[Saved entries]

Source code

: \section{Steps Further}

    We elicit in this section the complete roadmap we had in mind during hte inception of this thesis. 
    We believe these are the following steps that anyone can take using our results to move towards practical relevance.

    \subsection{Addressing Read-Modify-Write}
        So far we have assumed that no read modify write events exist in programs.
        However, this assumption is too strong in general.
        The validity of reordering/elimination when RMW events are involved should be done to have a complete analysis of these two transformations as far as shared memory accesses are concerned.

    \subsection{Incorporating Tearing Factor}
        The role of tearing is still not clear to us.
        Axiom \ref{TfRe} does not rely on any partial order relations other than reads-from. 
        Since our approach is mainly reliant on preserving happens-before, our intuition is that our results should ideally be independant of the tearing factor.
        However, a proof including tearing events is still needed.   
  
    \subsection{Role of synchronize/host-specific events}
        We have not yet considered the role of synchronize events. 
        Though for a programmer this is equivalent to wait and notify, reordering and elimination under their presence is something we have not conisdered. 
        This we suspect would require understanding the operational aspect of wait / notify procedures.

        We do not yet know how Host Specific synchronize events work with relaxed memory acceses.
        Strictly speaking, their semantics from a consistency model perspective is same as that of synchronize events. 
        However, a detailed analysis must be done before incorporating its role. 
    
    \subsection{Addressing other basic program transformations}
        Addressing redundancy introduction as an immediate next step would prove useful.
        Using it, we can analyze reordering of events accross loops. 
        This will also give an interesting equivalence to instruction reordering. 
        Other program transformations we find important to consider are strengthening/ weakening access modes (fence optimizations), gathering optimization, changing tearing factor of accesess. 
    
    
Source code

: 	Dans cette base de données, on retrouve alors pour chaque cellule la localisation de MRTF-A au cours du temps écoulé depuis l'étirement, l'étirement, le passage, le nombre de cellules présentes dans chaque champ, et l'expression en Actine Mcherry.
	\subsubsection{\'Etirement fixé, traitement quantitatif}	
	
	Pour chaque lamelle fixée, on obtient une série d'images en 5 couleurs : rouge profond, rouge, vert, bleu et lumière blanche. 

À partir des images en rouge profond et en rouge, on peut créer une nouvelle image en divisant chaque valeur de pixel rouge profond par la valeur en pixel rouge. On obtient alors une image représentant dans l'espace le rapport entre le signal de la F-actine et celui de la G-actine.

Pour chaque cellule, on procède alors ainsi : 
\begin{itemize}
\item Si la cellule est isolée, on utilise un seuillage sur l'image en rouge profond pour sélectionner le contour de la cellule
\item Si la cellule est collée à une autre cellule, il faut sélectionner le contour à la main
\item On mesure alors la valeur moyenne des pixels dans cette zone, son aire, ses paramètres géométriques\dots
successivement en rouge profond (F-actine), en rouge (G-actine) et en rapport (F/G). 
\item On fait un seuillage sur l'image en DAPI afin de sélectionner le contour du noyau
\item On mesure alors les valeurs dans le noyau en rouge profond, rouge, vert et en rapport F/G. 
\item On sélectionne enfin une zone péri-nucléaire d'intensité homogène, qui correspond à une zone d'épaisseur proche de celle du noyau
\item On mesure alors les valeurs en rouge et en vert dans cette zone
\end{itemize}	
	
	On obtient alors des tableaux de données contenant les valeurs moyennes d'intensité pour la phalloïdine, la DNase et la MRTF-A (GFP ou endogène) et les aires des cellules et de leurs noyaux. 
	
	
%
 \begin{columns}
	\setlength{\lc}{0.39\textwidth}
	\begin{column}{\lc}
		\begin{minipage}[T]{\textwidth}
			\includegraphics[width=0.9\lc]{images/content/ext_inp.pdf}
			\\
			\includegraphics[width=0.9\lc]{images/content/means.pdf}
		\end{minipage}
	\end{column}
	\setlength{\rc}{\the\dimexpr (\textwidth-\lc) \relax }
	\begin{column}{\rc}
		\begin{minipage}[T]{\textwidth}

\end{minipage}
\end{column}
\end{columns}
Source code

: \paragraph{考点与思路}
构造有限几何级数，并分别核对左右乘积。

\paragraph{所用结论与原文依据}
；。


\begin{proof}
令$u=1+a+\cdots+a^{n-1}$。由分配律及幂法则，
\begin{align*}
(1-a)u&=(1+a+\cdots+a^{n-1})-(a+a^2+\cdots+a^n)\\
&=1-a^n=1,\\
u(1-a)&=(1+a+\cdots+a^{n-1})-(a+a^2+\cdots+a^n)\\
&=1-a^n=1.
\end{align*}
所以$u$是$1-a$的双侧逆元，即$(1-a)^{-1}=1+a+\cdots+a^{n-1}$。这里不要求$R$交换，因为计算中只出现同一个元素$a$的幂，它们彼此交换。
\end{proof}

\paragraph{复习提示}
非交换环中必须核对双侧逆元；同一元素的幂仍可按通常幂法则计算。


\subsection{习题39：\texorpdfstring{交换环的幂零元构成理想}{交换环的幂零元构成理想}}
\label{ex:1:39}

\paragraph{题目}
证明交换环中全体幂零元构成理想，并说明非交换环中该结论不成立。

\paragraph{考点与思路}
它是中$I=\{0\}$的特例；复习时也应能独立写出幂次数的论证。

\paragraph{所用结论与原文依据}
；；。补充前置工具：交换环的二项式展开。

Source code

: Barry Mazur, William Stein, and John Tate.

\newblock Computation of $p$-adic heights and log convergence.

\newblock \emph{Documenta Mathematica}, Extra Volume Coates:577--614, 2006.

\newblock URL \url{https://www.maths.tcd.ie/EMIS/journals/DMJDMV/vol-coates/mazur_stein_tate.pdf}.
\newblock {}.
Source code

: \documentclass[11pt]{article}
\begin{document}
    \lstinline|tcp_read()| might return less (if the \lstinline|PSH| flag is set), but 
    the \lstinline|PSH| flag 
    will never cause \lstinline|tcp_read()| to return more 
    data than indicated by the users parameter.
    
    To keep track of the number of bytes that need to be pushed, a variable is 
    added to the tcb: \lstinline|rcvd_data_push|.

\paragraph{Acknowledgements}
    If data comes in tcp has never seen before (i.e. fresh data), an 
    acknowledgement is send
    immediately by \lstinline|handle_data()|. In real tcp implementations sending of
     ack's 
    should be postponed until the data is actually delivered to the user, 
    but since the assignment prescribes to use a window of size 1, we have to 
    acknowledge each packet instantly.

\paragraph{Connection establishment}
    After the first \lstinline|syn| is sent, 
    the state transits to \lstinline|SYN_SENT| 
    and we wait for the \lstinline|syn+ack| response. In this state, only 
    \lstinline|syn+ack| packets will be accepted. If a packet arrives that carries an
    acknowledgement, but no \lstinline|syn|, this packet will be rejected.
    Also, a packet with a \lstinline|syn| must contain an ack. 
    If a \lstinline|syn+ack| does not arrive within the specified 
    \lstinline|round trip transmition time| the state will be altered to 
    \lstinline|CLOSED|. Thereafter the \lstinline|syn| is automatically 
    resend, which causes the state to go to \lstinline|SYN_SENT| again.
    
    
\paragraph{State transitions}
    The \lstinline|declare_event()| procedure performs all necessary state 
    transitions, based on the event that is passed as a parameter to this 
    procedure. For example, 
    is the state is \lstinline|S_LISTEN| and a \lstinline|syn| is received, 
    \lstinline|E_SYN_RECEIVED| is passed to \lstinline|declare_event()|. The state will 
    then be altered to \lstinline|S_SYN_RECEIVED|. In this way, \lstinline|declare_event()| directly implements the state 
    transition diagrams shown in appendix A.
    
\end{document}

* _What the exercise asks_: Print all of the entries exactly as they appear.

* _Expected answer_:
Source code

: \section{Steps Further}

    We elicit in this section the complete roadmap we had in mind during hte inception of this thesis. 
    We believe these are the following steps that anyone can take using our results to move towards practical relevance.

    \subsection{Addressing Read-Modify-Write}
        So far we have assumed that no read modify write events exist in programs.
        However, this assumption is too strong in general.
        The validity of reordering/elimination when RMW events are involved should be done to have a complete analysis of these two transformations as far as shared memory accesses are concerned.

    \subsection{Incorporating Tearing Factor}
        The role of tearing is still not clear to us.
        Axiom \ref{TfRe} does not rely on any partial order relations other than reads-from. 
        Since our approach is mainly reliant on preserving happens-before, our intuition is that our results should ideally be independant of the tearing factor.
        However, a proof including tearing events is still needed.   
  
    \subsection{Role of synchronize/host-specific events}
        We have not yet considered the role of synchronize events. 
        Though for a programmer this is equivalent to wait and notify, reordering and elimination under their presence is something we have not conisdered. 
        This we suspect would require understanding the operational aspect of wait / notify procedures.

        We do not yet know how Host Specific synchronize events work with relaxed memory acceses.
        Strictly speaking, their semantics from a consistency model perspective is same as that of synchronize events. 
        However, a detailed analysis must be done before incorporating its role. 
    
    \subsection{Addressing other basic program transformations}
        Addressing redundancy introduction as an immediate next step would prove useful.
        Using it, we can analyze reordering of events accross loops. 
        This will also give an interesting equivalence to instruction reordering. 
        Other program transformations we find important to consider are strengthening/ weakening access modes (fence optimizations), gathering optimization, changing tearing factor of accesess. 
    
    
Source code

: 	Dans cette base de données, on retrouve alors pour chaque cellule la localisation de MRTF-A au cours du temps écoulé depuis l'étirement, l'étirement, le passage, le nombre de cellules présentes dans chaque champ, et l'expression en Actine Mcherry.
	\subsubsection{\'Etirement fixé, traitement quantitatif}	
	
	Pour chaque lamelle fixée, on obtient une série d'images en 5 couleurs : rouge profond, rouge, vert, bleu et lumière blanche. 

À partir des images en rouge profond et en rouge, on peut créer une nouvelle image en divisant chaque valeur de pixel rouge profond par la valeur en pixel rouge. On obtient alors une image représentant dans l'espace le rapport entre le signal de la F-actine et celui de la G-actine.

Pour chaque cellule, on procède alors ainsi : 
\begin{itemize}
\item Si la cellule est isolée, on utilise un seuillage sur l'image en rouge profond pour sélectionner le contour de la cellule
\item Si la cellule est collée à une autre cellule, il faut sélectionner le contour à la main
\item On mesure alors la valeur moyenne des pixels dans cette zone, son aire, ses paramètres géométriques\dots
successivement en rouge profond (F-actine), en rouge (G-actine) et en rapport (F/G). 
\item On fait un seuillage sur l'image en DAPI afin de sélectionner le contour du noyau
\item On mesure alors les valeurs dans le noyau en rouge profond, rouge, vert et en rapport F/G. 
\item On sélectionne enfin une zone péri-nucléaire d'intensité homogène, qui correspond à une zone d'épaisseur proche de celle du noyau
\item On mesure alors les valeurs en rouge et en vert dans cette zone
\end{itemize}	
	
	On obtient alors des tableaux de données contenant les valeurs moyennes d'intensité pour la phalloïdine, la DNase et la MRTF-A (GFP ou endogène) et les aires des cellules et de leurs noyaux. 
	
	
%
 \begin{columns}
	\setlength{\lc}{0.39\textwidth}
	\begin{column}{\lc}
		\begin{minipage}[T]{\textwidth}
			\includegraphics[width=0.9\lc]{images/content/ext_inp.pdf}
			\\
			\includegraphics[width=0.9\lc]{images/content/means.pdf}
		\end{minipage}
	\end{column}
	\setlength{\rc}{\the\dimexpr (\textwidth-\lc) \relax }
	\begin{column}{\rc}
		\begin{minipage}[T]{\textwidth}

\end{minipage}
\end{column}
\end{columns}
Source code

: \paragraph{考点与思路}
构造有限几何级数，并分别核对左右乘积。

\paragraph{所用结论与原文依据}
；。


\begin{proof}
令$u=1+a+\cdots+a^{n-1}$。由分配律及幂法则，
\begin{align*}
(1-a)u&=(1+a+\cdots+a^{n-1})-(a+a^2+\cdots+a^n)\\
&=1-a^n=1,\\
u(1-a)&=(1+a+\cdots+a^{n-1})-(a+a^2+\cdots+a^n)\\
&=1-a^n=1.
\end{align*}
所以$u$是$1-a$的双侧逆元，即$(1-a)^{-1}=1+a+\cdots+a^{n-1}$。这里不要求$R$交换，因为计算中只出现同一个元素$a$的幂，它们彼此交换。
\end{proof}

\paragraph{复习提示}
非交换环中必须核对双侧逆元；同一元素的幂仍可按通常幂法则计算。


\subsection{习题39：\texorpdfstring{交换环的幂零元构成理想}{交换环的幂零元构成理想}}
\label{ex:1:39}

\paragraph{题目}
证明交换环中全体幂零元构成理想，并说明非交换环中该结论不成立。

\paragraph{考点与思路}
它是中$I=\{0\}$的特例；复习时也应能独立写出幂次数的论证。

\paragraph{所用结论与原文依据}
；；。补充前置工具：交换环的二项式展开。

Source code

: Barry Mazur, William Stein, and John Tate.

\newblock Computation of $p$-adic heights and log convergence.

\newblock \emph{Documenta Mathematica}, Extra Volume Coates:577--614, 2006.

\newblock URL \url{https://www.maths.tcd.ie/EMIS/journals/DMJDMV/vol-coates/mazur_stein_tate.pdf}.
\newblock {}.
Source code

: \documentclass[11pt]{article}
\begin{document}
    \lstinline|tcp_read()| might return less (if the \lstinline|PSH| flag is set), but 
    the \lstinline|PSH| flag 
    will never cause \lstinline|tcp_read()| to return more 
    data than indicated by the users parameter.
    
    To keep track of the number of bytes that need to be pushed, a variable is 
    added to the tcb: \lstinline|rcvd_data_push|.

\paragraph{Acknowledgements}
    If data comes in tcp has never seen before (i.e. fresh data), an 
    acknowledgement is send
    immediately by \lstinline|handle_data()|. In real tcp implementations sending of
     ack's 
    should be postponed until the data is actually delivered to the user, 
    but since the assignment prescribes to use a window of size 1, we have to 
    acknowledge each packet instantly.

\paragraph{Connection establishment}
    After the first \lstinline|syn| is sent, 
    the state transits to \lstinline|SYN_SENT| 
    and we wait for the \lstinline|syn+ack| response. In this state, only 
    \lstinline|syn+ack| packets will be accepted. If a packet arrives that carries an
    acknowledgement, but no \lstinline|syn|, this packet will be rejected.
    Also, a packet with a \lstinline|syn| must contain an ack. 
    If a \lstinline|syn+ack| does not arrive within the specified 
    \lstinline|round trip transmition time| the state will be altered to 
    \lstinline|CLOSED|. Thereafter the \lstinline|syn| is automatically 
    resend, which causes the state to go to \lstinline|SYN_SENT| again.
    
    
\paragraph{State transitions}
    The \lstinline|declare_event()| procedure performs all necessary state 
    transitions, based on the event that is passed as a parameter to this 
    procedure. For example, 
    is the state is \lstinline|S_LISTEN| and a \lstinline|syn| is received, 
    \lstinline|E_SYN_RECEIVED| is passed to \lstinline|declare_event()|. The state will 
    then be altered to \lstinline|S_SYN_RECEIVED|. In this way, \lstinline|declare_event()| directly implements the state 
    transition diagrams shown in appendix A.
    
\end{document}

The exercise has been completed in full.